Stricker, whose win at The Barclays last year was his fourth overall but first since 2001, called this one "bittersweet." He was even-par after No. 13 Friday and played his final 41 holes in 18-under, going bogey-free the final 38, counting the playoff. All it got him was second, and $630,000 — $380,000 less than Chopra but $555,000 more than last-place Joe Ogilvie, one of just two players over par.

The other was Paul Goydos, who will defend his title this week at the Sony Open in Hawai'i. Chopra and Stricker, fourth at Sony last year, will also be there.

"I played a great round and ended up with some opportunities in regulation to make a couple more birdies down the stretch," Stricker said. "I hit good putts. I can't be disappointed. It was a great start to the year.

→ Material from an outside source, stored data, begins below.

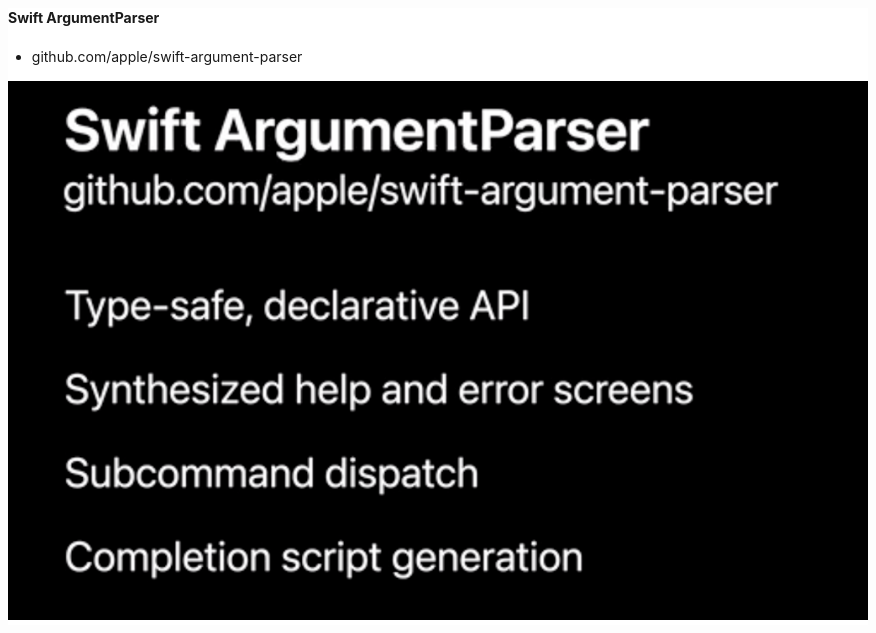

#### Swift ArgumentParser

- github.com/apple/swift-argument-parser

![image-20200824102907771](whatnewinswift.assets/image-20200824102907771.png)


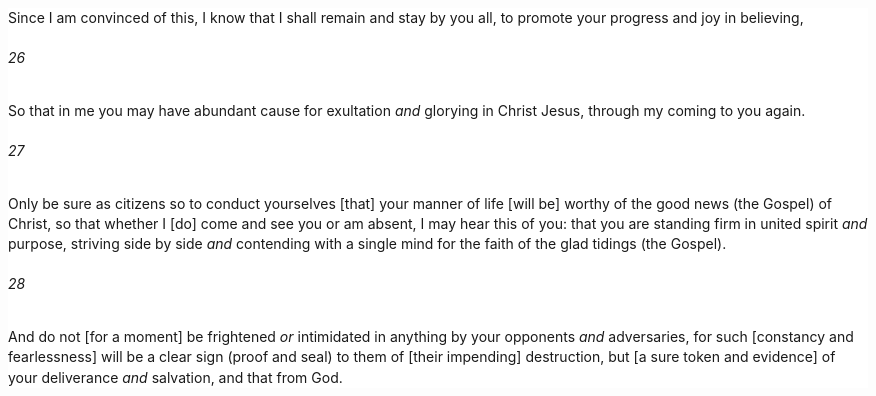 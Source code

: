 




Since I am convinced of this, I know that I shall remain and stay by you all, to promote your progress and joy in believing, 













###### 26 






So that in me you may have abundant cause for exultation _and_ glorying in Christ Jesus, through my coming to you again. 













###### 27 






Only be sure as citizens so to conduct yourselves [that] your manner of life [will be] worthy of the good news (the Gospel) of Christ, so that whether I [do] come and see you or am absent, I may hear this of you: that you are standing firm in united spirit _and_ purpose, striving side by side _and_ contending with a single mind for the faith of the glad tidings (the Gospel). 













###### 28 






And do not [for a moment] be frightened _or_ intimidated in anything by your opponents _and_ adversaries, for such [constancy and fearlessness] will be a clear sign (proof and seal) to them of [their impending] destruction, but [a sure token and evidence] of your deliverance _and_ salvation, and that from God.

I mean, I can be a little disappointed, I guess, because I didn't win."

The final afternoon of the first PGA Tour event of 2008 was a fascinating few hours filled with birdies and eagles. After weeks of sketchy weather, Kapalua was again transformed into a postcard. The idyllic conditions, enhanced by soft greens, created a final round that forced the 31 winners from last year to go low just to stay close.

Third-round leader Mike Weir discovered that early. He hit his first tee shot into the weeds, bogeyed the first and fourth holes and couldn't climb into contention again despite playing the last 10 holes in 5-under. He finished fourth.

Hunter Mahan also discovered just how good these guys are on a day when the Plantation lost pretty much all its weather-related punch. Teeing off an hour in front of Chopra, he blitzed through the front nine in 30, buried his seventh birdie at No. 11 to get to 12 under and threaten K.J. Choi's course-record of 62. But Mahan missed a 7-foot birdie putt on the next hole and lost his magic touch long enough to erase any chance he had.

A two-putt birdie on the 15th and 27-foot eagle putt on the final hole gave him 64. All it got him was a share of fifth, with Nick Watney and 2001 champion Jim Furyk.

The last player with a shot at catching Chopra and Stricker was Stephen Ames, the final hope of all the Canadians crowding into Kapalua to follow he and Weir. Ames birdied three in a row starting with the 13th, and closed with birdie, to shoot 66 and get to 17-under. Even that wasn't enough.

"I thought 17 would be the number," said Ames, who has already booked his Christmas holiday at Kapalua this year. "Some of the guys took it a little lower than we expected."

NOTES

This week is the 10th anniversary of the Sony Open in Hawai'i. The PGA Tour's first full-field event of the year unofficially begins Tuesday afternoon with the King Auto Group Pro-Junior Skills Challenge at Waialae Country Club's 18th hole. The Pro-Am is Wednesday and the tournament tees off Thursday.

Paul Goydos is the defending Sony champion. Tadd Fujikawa, who turns 17 tomorrow, received an exemption to play after finishing 20th last year.

Fujikawa, who turned pro last summer, will also play in the Pro-Junior. His partner is Baldwin student Cassy Isagawa. Castle graduate Dean Wilson will team with Kristina Merkle, one of Fujikawa's classmates at Moanalua. Jerry Kelly's partner is Kamehameha's TJ Kua, whose uncle is 1990 Hawaiian Open champion David Ishii. Jim Furyk will play with Alex Ching, who is the amateur qualifier at this year's Sony. Bradley Shigezawa's pro partner will be named this week.

U.S. Open champ Angel Cabrera is making his first appearance at Waialae. Masters champ Zach Johnson is also in the field.